## Directions
In your copy, reproduce each entry exactly and leave out the pictures.
****************************************
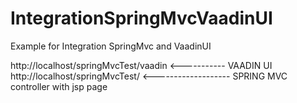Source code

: # IntegrationSpringMvcVaadinUI
Example for Integration SpringMvc and VaadinUI

http://localhost/springMvcTest/vaadin <----------- VAADIN UI<br>
http://localhost/springMvcTest/ <------------------- SPRING MVC controller with jsp page<br>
****************************************
## Result of the exercise
Source code

: # IntegrationSpringMvcVaadinUI
Example for Integration SpringMvc and VaadinUI

http://localhost/springMvcTest/vaadin <----------- VAADIN UI<br>
http://localhost/springMvcTest/ <------------------- SPRING MVC controller with jsp page<br>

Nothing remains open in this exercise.